E. A Bowers, S. T. Spears, and D. H. Hill Arnold, for petitioners and appellants.

J. P Scott, A. M. Cunningham, and A. R. Stallings, for respondent and appellee.

Before PRITCHARD, Circuit Judge, and BOYD and ROSE, District Judges.

ROSE District Judge.

The same question is brought up both by the petition to review and by appeal. It is narrow. The petitioners and appellants are the trustee and certain creditors of C. D. Gillaspie, a bankrupt. For convenience they will be referred to briefly as the trustee. Gillaspie will be called the bankrupt.

The appellee and respondent is the administratrix of Isaac McDaniels. She claims that her husband was a secured creditor. She succeeds to his rights. She and he will each be described as the creditor; it not being important to distinguish between them. At and before the 12th of May 1906, the bankrupt and certain other persons were engaged in the erection and furnishing of a hotel at Elkins. At the date named $10,000 was borrowed from the creditor for this purpose. For this sum a promissory note, payable four months after date, was given by the bankrupt and indorsed by the other parties. Subsequently, on the 15th of August, 1907, the other parties by deed conveyed their undivided two-thirds in the hotel and its furnishings to the bankrupt and to Minnie Mae Gillaspie. A part of the consideration for this deed was the assumption by the grantees therein 'of all notes now outstanding executed by the' other parties and the said bankrupt 'for money borrowed by them used in the construction, purchase of material, the payment of labor and furniture and fixtures of the hotel. ' The grantees entered into possession of the property conveyed by the deed. On December 5, 1907, the creditor presented his bill of complaint against the bankrupt and others in which he said that the deed before mentioned had been made in fraud of creditors of the bankrupt and his associates in the hotel enterprise. On that and other grounds it prayed for the appointment of a receiver of the property of the bankrupt. See Maxwell v. McDaniels, 184 F. 311, 106 C.C.A 453.

Subsequently, and within four months after the filing of the bill of complaint, an involuntary petition was filed against the bankrupt upon which he was on the 3d of April, 1909, adjudicated. It was held by this court that the court below had in the equity proceeding no jurisdiction to appoint the receiver or to entertain the bill.

The first meeting of the creditors in bankruptcy appears to have been held February 7, 1910. At that time the creditor filed his proof of claim upon this $10,000 note. The proof was defective, in that it does not appear that the promissory note was filed with the claim. The affidavit was in the usual form for proof of an unsecured debt. It was not appropriate to a secured claim. It indeed contained the statement that the creditor had not, nor had any person for his order or to his knowledge and belief for his use, 'had or received any manner of security for said debt whatever. ' Nevertheless, it appears from the certificate of the referee that the creditor by his attorneys at the time of filing such proof verbally claimed the same to be a secured claim, that there was no objection to it as such, and it was at that time so allowed. More than a year afterwards the trustee in bankruptcy excepted to its allowance on the ground that it was not a claim against the bankrupt individually, but was a debt due by a copartnership; and, secondly, that it was not a secured claim. Thereupon the creditor prayed leave to amend the proof to show that the claim was secured by the vendor's lien before mentioned reserved in the deed to the bankrupt and another of an undivided two-thirds in the hotel property.

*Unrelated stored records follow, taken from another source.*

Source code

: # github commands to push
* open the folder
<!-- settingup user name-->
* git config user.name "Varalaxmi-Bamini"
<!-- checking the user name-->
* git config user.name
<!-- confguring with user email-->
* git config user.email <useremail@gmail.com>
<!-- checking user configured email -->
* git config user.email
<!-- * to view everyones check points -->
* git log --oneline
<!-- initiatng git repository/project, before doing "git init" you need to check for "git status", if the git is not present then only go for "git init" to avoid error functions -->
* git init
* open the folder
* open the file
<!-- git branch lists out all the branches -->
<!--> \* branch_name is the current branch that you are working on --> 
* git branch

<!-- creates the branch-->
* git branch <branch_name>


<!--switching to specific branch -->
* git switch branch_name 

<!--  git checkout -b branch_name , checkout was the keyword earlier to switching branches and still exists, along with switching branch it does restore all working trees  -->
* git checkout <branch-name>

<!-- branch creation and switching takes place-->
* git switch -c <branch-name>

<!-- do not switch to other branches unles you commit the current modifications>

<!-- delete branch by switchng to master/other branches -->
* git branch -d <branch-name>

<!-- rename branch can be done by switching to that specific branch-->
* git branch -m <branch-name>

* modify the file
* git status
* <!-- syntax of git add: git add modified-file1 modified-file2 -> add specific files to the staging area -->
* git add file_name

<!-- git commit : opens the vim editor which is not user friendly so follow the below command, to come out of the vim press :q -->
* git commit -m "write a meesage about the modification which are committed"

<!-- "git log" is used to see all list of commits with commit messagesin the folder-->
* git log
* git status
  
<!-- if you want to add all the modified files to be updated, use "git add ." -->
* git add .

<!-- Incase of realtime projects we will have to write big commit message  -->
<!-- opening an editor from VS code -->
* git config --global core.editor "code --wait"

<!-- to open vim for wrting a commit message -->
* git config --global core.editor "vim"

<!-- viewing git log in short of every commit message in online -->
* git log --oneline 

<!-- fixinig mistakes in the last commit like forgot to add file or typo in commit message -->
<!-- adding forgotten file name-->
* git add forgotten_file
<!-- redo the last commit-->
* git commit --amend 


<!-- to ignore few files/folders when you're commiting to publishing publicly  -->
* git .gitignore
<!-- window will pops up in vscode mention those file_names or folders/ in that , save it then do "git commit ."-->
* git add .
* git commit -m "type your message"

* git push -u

We do not understand that the first ground of objection made by the trustee is now relied on. Upon this record it could not be sustained. It is, however, earnestly contended that a creditor who proves a claim as unsecured may not after the lapse of a year from the adjudication amend the proof so as to assert that it is secured; that this creditor, at all events, cannot do so because the original form of proof was not the result of inadvertence or mistake, but was used because the...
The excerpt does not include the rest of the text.